Prof. Thomas Y Hou, Charles Lee Powell Professor of Applied and Computational Mathematics from California Institute of Technology, and Prof. Shouwu Zhang, Professor of Mathematics from Columbia University, have been recently elected as Fellows of the American Academy of Arts and Sciences, one of the most prestigious honorary societies in the United States.

Prof. Hou is a renowned scholar in vortex dynamics and multiscale problems. He won the Computational and Applied Sciences Award from the United States Association of Computational Mechanics in 2005, the Morningside Gold Medal in Applied Mathematics in 2004, the Society for Industrial and Applied Mathematics (SIAM) Wilkinson Prize in Numerical Analysis and Scientific Computing in 2001, the Francois N. Frenkiel Award from the Division of Fluid Mechanics of the American Physical Society in 1998, the Feng Kang Prize in Scientific Computing in 1997. He was named SIAM Fellow in 2009, and was a Sloan Fellow from 1990 to 1992.

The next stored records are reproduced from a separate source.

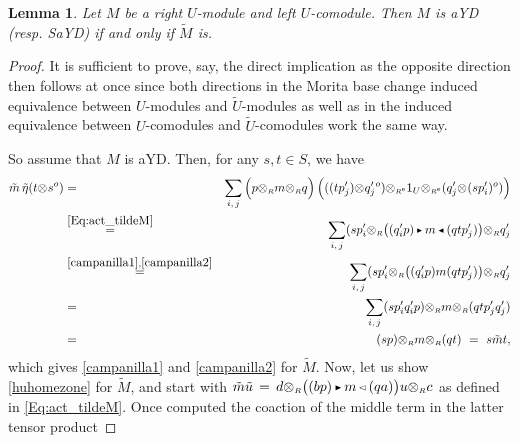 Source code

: \documentclass[reqno, a4paper, 10pt]{amsart}
\numberwithin{equation}{section}
\theoremstyle{plain}
\newtheorem{lemma}[theorem]{Lemma}
\theoremstyle{definition}
\theoremstyle{remark}
\begin{document}
\begin{lemma}
\label{Lemma:I}
Let $M$ be a right $U$-module and left $U$-comodule. Then $M$ is aYD (resp. SaYD)
if and only if $\tilde{M}$ is.
\end{lemma}
\begin{proof}
It is sufficient to prove, say, the direct implication as the opposite direction then follows at once since both directions in the Morita base change induced equivalence between $U$-modules and ${\tilde{{U}}}$-modules as well as in the induced equivalence between $U$-comodules and ${\tilde{{U}}}$-comodules work the same way. 

So assume that $M$ is aYD.
Then, for any $s, t \in S$, we have 
\begin{eqnarray*}
 {\tilde{{m}}}\, {\tilde{{\eta}}}( t{\otimes_{\scriptscriptstyle{{}}}}s^o) &=& \sum_{i,\, j}
 \Big(p{\otimes_{\scriptscriptstyle{{R}}}}m{\otimes_{\scriptscriptstyle{{R}}}}q \Big) \, \Big( ((t p'_j){\otimes_{\scriptscriptstyle{{}}}}q'_j{}^o) {\otimes_{\scriptscriptstyle{{\scriptscriptstyle{{R^{\rm e}}}}}}}1_{U}
{\otimes_{\scriptscriptstyle{{\scriptscriptstyle{{R^{\rm e}}}}}}} (q_j'{\otimes_{\scriptscriptstyle{{}}}}(sp_i')^o) \Big) \\ &\overset{\eqref{Eq:act_tildeM}}{=}& 
\sum_{i,\,j} (sp_i'{\otimes_{\scriptscriptstyle{{R}}}}{\big( {(q_i'p){{\,\raise1pt\hbox{$\scriptscriptstyle{\blacktriangleright}$} \, }} m{{\,\raise1pt\hbox{$\scriptscriptstyle{\blacktriangleleft}$} \, }} (qtp_j')} \big)}{\otimes_{\scriptscriptstyle{{R}}}} q_j' 
\\ &\overset{{\eqref{campanilla1},\eqref{campanilla2}}}{=}&  \sum_{i,\,j} (sp_i'{\otimes_{\scriptscriptstyle{{R}}}}{\big( {(q_i'p) m (qtp_j')} \big)}{\otimes_{\scriptscriptstyle{{R}}}} q_j' \\ &=& \sum_{i,\,j} (sp_i'q_i'p){\otimes_{\scriptscriptstyle{{R}}}}m{\otimes_{\scriptscriptstyle{{R}}}}(qtp_j'q_j') \\ &=& (sp){\otimes_{\scriptscriptstyle{{R}}}}m{\otimes_{\scriptscriptstyle{{R}}}}(qt) \,\, =\,\, s{\tilde{{m}}}t,
\end{eqnarray*}
which gives \eqref{campanilla1} and \eqref{campanilla2} for ${\tilde{{M}}}$. 
Now, let us show  \eqref{huhomezone} for ${\tilde{{M}}}$, and
start with ${\tilde{{m}}}{\tilde{{u}}}\,=\, d{\otimes_{\scriptscriptstyle{{R}}}}\big((bp){{\,\raise1pt\hbox{$\scriptscriptstyle{\blacktriangleright}$} \, }} m {{\,\raise1pt\hbox{$\scriptscriptstyle{\lhd}$} \, }}(qa)\big)u{\otimes_{\scriptscriptstyle{{R}}}} c$ as defined in \eqref{Eq:act_tildeM}. 
Once computed the coaction of the middle term in the latter tensor product 

\end{proof}
\end{document}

Prof. Zhang is well known for his research in number theory and arithmetic algebraic geometry. He was an invited speaker of the International Congress of Mathematicians at Berlin in 1998 and was awarded a Morningside Gold Medal of Mathematics in the same year by the International Congress of Chinese Mathematicians for his work on the Bogomolov conjecture and Gross-Zagier formula. He was a Sloan Research Fellow, a Guggenheim Fellow, and an L.-K. Hua Chair Professor at the Chinese Academy of Sciences, a Changjiang Chair Professor at Tsinghua University, and a Prize Fellow at Clay Mathematical Institute.

The American Academy of Arts and Sciences was founded during the Revolutionary Wars by John ADAMS, James BOWDOIN, John HANCOCK and other leaders of the United States, whose members include more than 250 Nobel laureates and 60 Pulitzer prizewinners. Both Prof. Hou and Prof. Zhang are amongst the six newly elected Fellows in the Section of Mathematics, and the only two Chinese in the group.